The point here in Colossians is much the same as Paul’s point in Galatians 3:28. The point is that in terms of being in Christ (the “New Man” in Colossians 3.) there are no racial nor national restrictions that stand in the way. God calls all types of men to Himself and no man, from any tribe, tongue or nation, is turned away from Christ because of his race or ethnicity.  That Paul understood that Nationalities exist after conversion is seen from the His special affection for His own people (Romans 9).

“I have great sorrow and unceasing anguish in my heart. For I could wish that I myself were accursed and cut off from Christ for the sake of my brothers, my kinsmen according to the flesh.”

That the early Church understood Nationalities exist and must be dealt with as nationalities is seen by its appointing 7 Greek named deacons to deal with the Greek widows complaining against unjust treatment vis-a-vis Hebrew Widows in Acts 6.

Colossians 3:11 (or Galatians 3:28) does not teach that race and ethnicity go away or maleness or femaleness, or ethnic differences are undesirable, or that the Church ignores these realities, or insists they must go away.

The Church is indeed a new nation but it is a nation of nations. People from every tribe, tongue, and nation in their tribes, tongues, and nations comprise the one diverse but unified body of Christ. The one body of Christ is not all an eye or an ear. There is a maintained diversity within this one body of Christ. There is one wild olive tree but many branches. The Church is thus not all trunk or all branches. Unity in diversity. 

Dr. Geerhardus Vos understood all this when he wrote on Romans 11:1-2,

This (branches) image is nowhere and never used of the implanting of an individual Christian, into the mystical body of Christ by regeneration. Rather, it signifies the reception of a racial line or national line into the dispensation of the covenant or their exclusion from it. This reception, of course, occurs by faith in the preached word, and to that extent, with this engrafting of a race or a nation, there is also connected the implanting of individuals into the body of Christ.
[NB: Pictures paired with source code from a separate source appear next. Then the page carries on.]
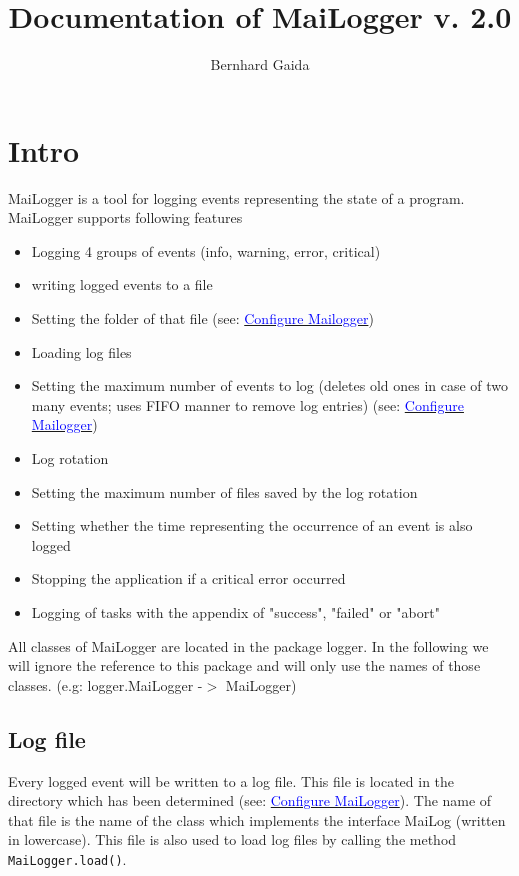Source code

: \documentclass{article}
\title{Documentation of MaiLogger v. 2.0}
\author{Bernhard Gaida}
\newcommand{\refh}[2]{\hyperref[#1] {\textcolor{blue}{#2}}}
\newcommand{\coB}[1]{\textcolor{blue}{#1}}
\begin{document}
\maketitle
\tableofcontents
\pagebreak

\section{Intro}
\label{intro}
    MaiLogger is a tool for logging events representing the state of a program.
    MaiLogger supports following features
    \begin{itemize}
        \item Logging 4 groups of events (info, warning, error, critical)
        \item writing logged events to a file
        \item Setting the folder of that file (see: \hyperref[setup_mailogger.setup]{\coB{Configure Mailogger}})
        \item Loading log files
        \item Setting the maximum number of events to log (deletes old ones in case of two many events; uses FIFO manner to remove log entries) (see: \refh{setup_mailogger.setup}{Configure Mailogger})
        \item Log rotation
        \item Setting the maximum number of files saved by the log rotation
        \item Setting whether the time representing the occurrence of an event is also logged
        \item Stopping the application if a critical error occurred
        \item Logging of tasks with the appendix of "success", "failed" or "abort"
    \end{itemize}
    All classes of MaiLogger are located in the package logger.
    In the following we will ignore the reference to this package and will only use the names of those classes. (e.g: logger.MaiLogger -$>$ MaiLogger)

    \subsection{Log file}
    Every logged event will be written to a log file. This file is located in the directory which has been determined (see: \refh{setup_mailogger.setup}{Configure MaiLogger}).
    The name of that file is the name of the class which implements the interface MaiLog (written in lowercase).
    This file is also used to load log files by calling the method \lstinline|MaiLogger.load()|.
\end{document}
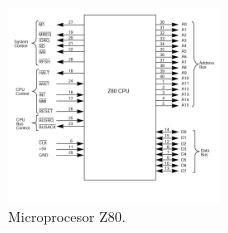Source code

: \documentclass[titlepage,12pt]{article}
\begin{document}
\begin{figure}[H]
    \centering
    \includegraphics[width=0.5\textwidth]{images/z80.jpg}
    \caption{Microprocesor Z80.}
    \label{fig:z80}
\end{figure}
\end{document}
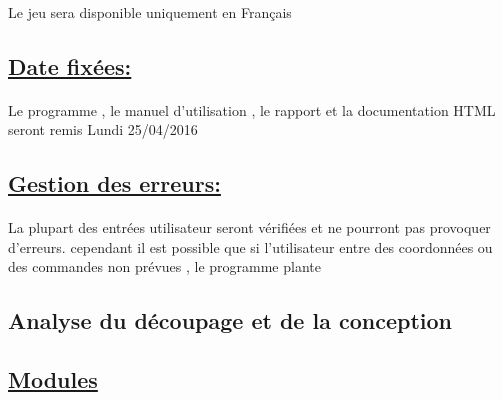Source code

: \documentclass[a4paper,12pt]{article}
\begin{document}
\paragraph{}
Le jeu sera disponible uniquement en Français

\subsection{\underline{Date fixées:}}
\paragraph{}
Le programme , le manuel d'utilisation , le rapport et la documentation HTML seront remis Lundi 25/04/2016

\subsection{\underline{Gestion des erreurs:}}
\paragraph{}
La plupart des entrées utilisateur seront vérifiées et ne pourront pas provoquer d'erreurs. cependant il est possible que si l'utilisateur entre des coordonnées ou des commandes non prévues , le programme plante
\newpage
\begin{center}
\section{Analyse du découpage et de la conception}
\vspace{1cm}
\end{center}
\subsection{\underline{Modules }}
\end{document}

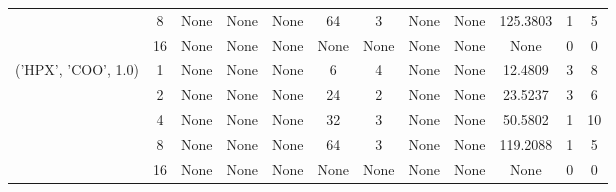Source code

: \begin{tabular}{cccccccccccc}
& 8& None& None& None& 64& 3& None& None& 125.3803& 1& 5\\
& 16& None& None& None& None& None& None& None& None& 0& 0\\
\hline
\multirow{5}{*}{('HPX', 'COO', 1.0)}& 1& None& None& None& 6& 4& None& None& 12.4809& 3& 8\\
& 2& None& None& None& 24& 2& None& None& 23.5237& 3& 6\\
& 4& None& None& None& 32& 3& None& None& 50.5802& 1& 10\\
& 8& None& None& None& 64& 3& None& None& 119.2088& 1& 5\\
& 16& None& None& None& None& None& None& None& None& 0& 0\\
\hline
\end{tabular}
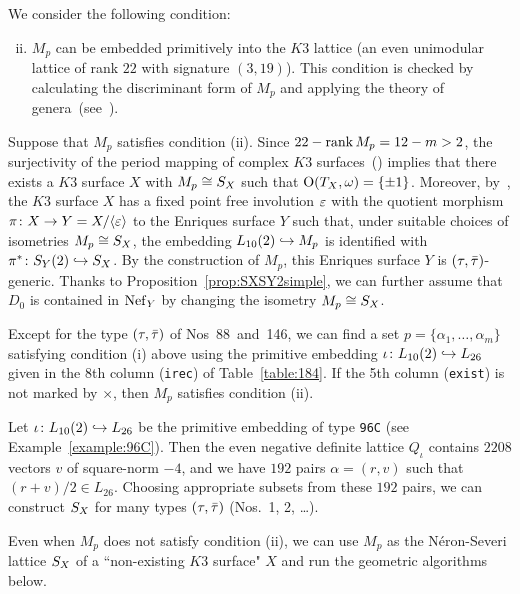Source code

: \documentclass{amsart}
\numberwithin{procedure}{section}
\begin{document}
%
We consider the following condition:
%
\begin{enumerate}[(i)]
\setcounter{enumi}{1}
%
\item $M_p$ can be embedded primitively
into the $K3$ lattice
(an even unimodular lattice of rank $22$ with signature $(3, 19)$).
This condition is checked by calculating the discriminant form of $M_p$
and applying the theory of genera~(see~\cite{Nikulin79}).
%
\end{enumerate}
%
Suppose that $M_p$ satisfies condition (ii).
Since $22-\rank M_{p}=12-m>2$,
the surjectivity of the period mapping
of complex $K3$ surfaces~(\cite[Chapter~VIII]{CCSBook}) implies that
there exists a $K3$ surface $X$ with $M_p \cong \SX $
such that $\OG(T_X, \omega)=\{\pm 1\}$.
Moreover,
by~\cite{Keum1990},
the $K3$ surface $X$ has a fixed point free involution $\enrinvol$
with the quotient morphism $\pi\colon X\to Y=X/\gens{\enrinvol}$
to the Enriques surface $Y$
such that, under suitable choices of
isometries $M_p \cong \SX $, the embedding $L_{10}(2)\inj M_p$
is identified with $\pi^*\colon \SY(2)\inj \SX$.
By the construction of $M_p$,
this Enriques surface $Y$ is $(\tau, \taubar)$-generic.
Thanks to Proposition~\ref{prop:SXSY2simple},
we can further assume that
$D_0$ is contained in $\NefY$ by
changing the isometry $M_p \cong \SX$.
%
\par
%
Except for the type $(\tau, \taubar)$ of Nos~88~and~146,
we can find a set $p=\{\alpha_1, \dots, \alpha_m\}$ satisfying condition (i)  above
using the primitive embedding $\iota\colon L_{10}(2)\inj L_{26}$
given in the 8th column ({\tt irec})  of Table~\ref{table:184}.
If the 5th column ({\tt exist}) is not marked by $\times$, then  $M_p$  satisfies 
condition (ii). 
%
\begin{example}\label{example:constructSX}
Let $\iota\colon L_{10}(2)\inj L_{26}$
be the primitive embedding of type {\tt 96C}
(see Example~\ref{example:96C}).
Then the even negative definite lattice $Q_{\iota}$
contains  $2208$ vectors $v$ of square-norm  $-4$,
and we have $192$ pairs $\alpha=(r, v)$ such that $(r+v)/2\in L_{26}$.
Choosing appropriate subsets  from these $192$ pairs,
we can construct $\SX$ for many types $(\tau, \taubar)$ (Nos.~1, 2, \dots).
\end{example}
%
\begin{remark}\label{rem:nonexisting}
Even when $M_p$ does not satisfy condition (ii),
we can use $M_p$ as the N\'eron-Severi lattice $\SX$ of a  ``non-existing $K3$ surface" $X$
and run the geometric algorithms below.
\end{remark}
%
%
%
\end{document}

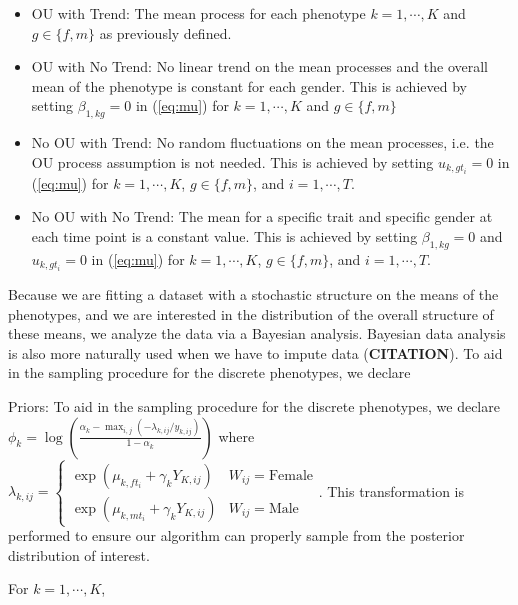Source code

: \documentclass[
  12pt,
]{article}
\begin{document}
\begin{itemize}
\item OU with Trend: The mean process for each phenotype $k=1,\cdots,K$ and $g \in \{f,m\}$ as previously defined.
\item OU with No Trend: No linear trend on the mean processes and the overall mean of the phenotype is constant for each gender. This is achieved by setting $\beta_{1,kg} = 0$ in (\ref{eq:mu}) for $k = 1,\cdots,K$ and $g \in \{f,m\}$
\item No OU with Trend: No random fluctuations on the mean processes, i.e. the OU process assumption is not needed. This is achieved by setting $u_{k,gt_i} = 0$ in (\ref{eq:mu}) for $k = 1,\cdots,K$, $g \in \{f,m\}$, and $i = 1,\cdots,T$.
\item No OU with No Trend: The mean for a specific trait and specific gender at each time point is a constant value. This is achieved by setting $\beta_{1,kg} = 0$ and $u_{k,gt_i} = 0$ in (\ref{eq:mu}) for $k = 1,\cdots,K$, $g \in \{f,m\}$, and $i = 1,\cdots,T$.
\end{itemize}

Because we are fitting a dataset with a stochastic structure on the
means of the phenotypes, and we are interested in the distribution of
the overall structure of these means, we analyze the data via a Bayesian
analysis. Bayesian data analysis is also more naturally used when we
have to impute data (\textbf{CITATION}). To aid in the sampling
procedure for the discrete phenotypes, we declare

Priors: To aid in the sampling procedure for the discrete phenotypes, we
declare
\(\phi_k = \log\left(\frac{\alpha_k - \max_{i,j}(-\lambda_{k,ij}/y_{k,ij})}{1 - \alpha_k}\right)\)
where
\(\lambda_{k,ij} = \left\{\begin{array}{cc} \exp(\mu_{k,ft_i} + \gamma_k Y_{K,ij}) & W_{ij} = \text{Female} \\ \exp(\mu_{k,mt_i} + \gamma_k Y_{K,ij}) & W_{ij} = \text{Male} \end{array}\right.\).
This transformation is performed to ensure our algorithm can properly
sample from the posterior distribution of interest.

For \(k = 1,\cdots,K\),
\end{document}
The cutting off, of course, occurs by unbelief; not, however, by the unbelief of person who first believed, but solely by the remaining in unbelief of those who, by virtue of their belonging to the racial line, should have believed and were reckoned as believers. So, a rejection ( = multiple rejections) of an elect race is possible, without it being connected to a reprobation of elect believers. Certainly, however, the rejection of a race or nation involves at the same time the personal reprobation of a sequence of people. Nearly all the Israelites who are born and die between the rejection of Israel as a nation and the reception of Israel at the end times appear to belong to those reprobated. And the thread of Romans 11:22 (of being broken off) is not directed to the Gentile Christians as individual believers but to them considered racially.”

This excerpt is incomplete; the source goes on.